■ What you have to do: The answer must consist of every line in the records that contains the word "begin".

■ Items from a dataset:

-- Opening Marker --

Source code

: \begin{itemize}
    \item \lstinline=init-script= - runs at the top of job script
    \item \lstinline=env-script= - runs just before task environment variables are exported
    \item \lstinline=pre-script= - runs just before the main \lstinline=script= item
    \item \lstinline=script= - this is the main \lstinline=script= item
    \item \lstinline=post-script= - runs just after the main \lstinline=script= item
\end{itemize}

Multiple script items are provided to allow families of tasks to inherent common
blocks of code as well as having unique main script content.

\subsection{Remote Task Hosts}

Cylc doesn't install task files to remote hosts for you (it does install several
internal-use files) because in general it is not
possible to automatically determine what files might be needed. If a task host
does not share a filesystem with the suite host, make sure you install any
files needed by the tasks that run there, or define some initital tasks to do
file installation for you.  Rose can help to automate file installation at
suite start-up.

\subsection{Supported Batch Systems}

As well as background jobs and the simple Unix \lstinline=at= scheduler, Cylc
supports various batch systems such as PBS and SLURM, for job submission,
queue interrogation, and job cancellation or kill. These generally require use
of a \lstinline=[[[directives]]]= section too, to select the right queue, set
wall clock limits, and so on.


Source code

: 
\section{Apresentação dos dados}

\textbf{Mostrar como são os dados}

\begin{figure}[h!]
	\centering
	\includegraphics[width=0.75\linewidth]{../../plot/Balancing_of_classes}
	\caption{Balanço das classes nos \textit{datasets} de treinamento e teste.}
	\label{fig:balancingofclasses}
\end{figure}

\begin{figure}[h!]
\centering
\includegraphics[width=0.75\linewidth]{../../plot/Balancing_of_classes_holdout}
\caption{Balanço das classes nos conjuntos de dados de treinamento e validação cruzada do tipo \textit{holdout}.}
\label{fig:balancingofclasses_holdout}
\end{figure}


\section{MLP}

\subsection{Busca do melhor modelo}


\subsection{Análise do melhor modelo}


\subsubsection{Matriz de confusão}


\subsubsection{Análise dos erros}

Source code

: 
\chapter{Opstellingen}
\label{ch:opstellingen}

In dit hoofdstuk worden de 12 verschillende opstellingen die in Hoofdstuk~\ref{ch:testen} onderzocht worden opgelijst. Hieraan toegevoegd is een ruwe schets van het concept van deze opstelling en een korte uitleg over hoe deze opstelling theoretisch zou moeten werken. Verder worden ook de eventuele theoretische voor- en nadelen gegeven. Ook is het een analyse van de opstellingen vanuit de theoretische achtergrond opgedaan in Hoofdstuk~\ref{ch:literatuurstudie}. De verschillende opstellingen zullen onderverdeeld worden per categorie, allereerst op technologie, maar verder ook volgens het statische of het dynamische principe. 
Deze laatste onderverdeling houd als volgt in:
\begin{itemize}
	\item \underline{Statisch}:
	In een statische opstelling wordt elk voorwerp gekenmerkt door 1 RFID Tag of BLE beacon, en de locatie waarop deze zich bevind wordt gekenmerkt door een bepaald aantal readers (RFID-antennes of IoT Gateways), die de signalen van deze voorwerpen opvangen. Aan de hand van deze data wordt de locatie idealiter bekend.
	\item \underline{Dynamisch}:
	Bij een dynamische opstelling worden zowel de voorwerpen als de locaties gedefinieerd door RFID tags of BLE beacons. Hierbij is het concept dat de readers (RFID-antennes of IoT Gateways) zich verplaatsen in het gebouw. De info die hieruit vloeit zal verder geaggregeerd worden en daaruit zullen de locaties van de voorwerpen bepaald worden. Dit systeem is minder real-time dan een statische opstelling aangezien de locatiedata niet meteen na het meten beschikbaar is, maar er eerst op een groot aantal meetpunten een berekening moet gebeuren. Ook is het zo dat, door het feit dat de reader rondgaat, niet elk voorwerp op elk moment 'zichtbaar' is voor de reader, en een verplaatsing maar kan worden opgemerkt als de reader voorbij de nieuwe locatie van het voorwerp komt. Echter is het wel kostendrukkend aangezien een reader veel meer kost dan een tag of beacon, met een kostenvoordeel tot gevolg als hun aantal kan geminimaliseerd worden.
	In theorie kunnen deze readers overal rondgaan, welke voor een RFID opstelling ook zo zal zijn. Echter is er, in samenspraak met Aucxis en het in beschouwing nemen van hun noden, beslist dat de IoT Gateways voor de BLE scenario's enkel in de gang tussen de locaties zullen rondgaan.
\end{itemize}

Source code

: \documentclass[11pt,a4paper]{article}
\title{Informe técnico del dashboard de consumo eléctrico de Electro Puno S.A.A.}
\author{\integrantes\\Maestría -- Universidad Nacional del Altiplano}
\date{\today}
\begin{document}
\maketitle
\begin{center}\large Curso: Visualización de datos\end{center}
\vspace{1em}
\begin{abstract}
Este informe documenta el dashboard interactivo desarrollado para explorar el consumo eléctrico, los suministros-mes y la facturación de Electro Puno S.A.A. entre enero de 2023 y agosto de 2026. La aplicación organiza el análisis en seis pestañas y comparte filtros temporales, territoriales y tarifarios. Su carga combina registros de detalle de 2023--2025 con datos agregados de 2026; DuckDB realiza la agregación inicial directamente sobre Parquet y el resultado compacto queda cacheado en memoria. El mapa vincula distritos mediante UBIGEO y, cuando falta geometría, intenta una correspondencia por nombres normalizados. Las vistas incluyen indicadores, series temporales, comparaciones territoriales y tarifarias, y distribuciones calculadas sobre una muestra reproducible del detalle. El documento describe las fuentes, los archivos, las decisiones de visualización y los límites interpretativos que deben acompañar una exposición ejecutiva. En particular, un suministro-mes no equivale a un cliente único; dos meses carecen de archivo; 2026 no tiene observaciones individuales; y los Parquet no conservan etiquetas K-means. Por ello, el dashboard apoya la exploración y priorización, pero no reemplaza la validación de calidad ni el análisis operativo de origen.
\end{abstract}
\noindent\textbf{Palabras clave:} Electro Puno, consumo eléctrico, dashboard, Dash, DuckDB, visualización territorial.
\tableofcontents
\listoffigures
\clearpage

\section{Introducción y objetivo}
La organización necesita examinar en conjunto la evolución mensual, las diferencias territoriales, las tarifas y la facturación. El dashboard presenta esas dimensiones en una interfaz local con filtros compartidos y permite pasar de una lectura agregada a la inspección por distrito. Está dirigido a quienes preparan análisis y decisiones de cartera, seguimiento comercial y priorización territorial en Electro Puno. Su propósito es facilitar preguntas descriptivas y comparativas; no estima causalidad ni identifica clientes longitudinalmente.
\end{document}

-- Closing Marker --

■ Problem solution:
: \begin{itemize}
\begin{figure}[h!]
\begin{figure}[h!]
\begin{itemize}
\begin{document}
\begin{center}\large Curso: Visualización de datos\end{center}
\begin{abstract}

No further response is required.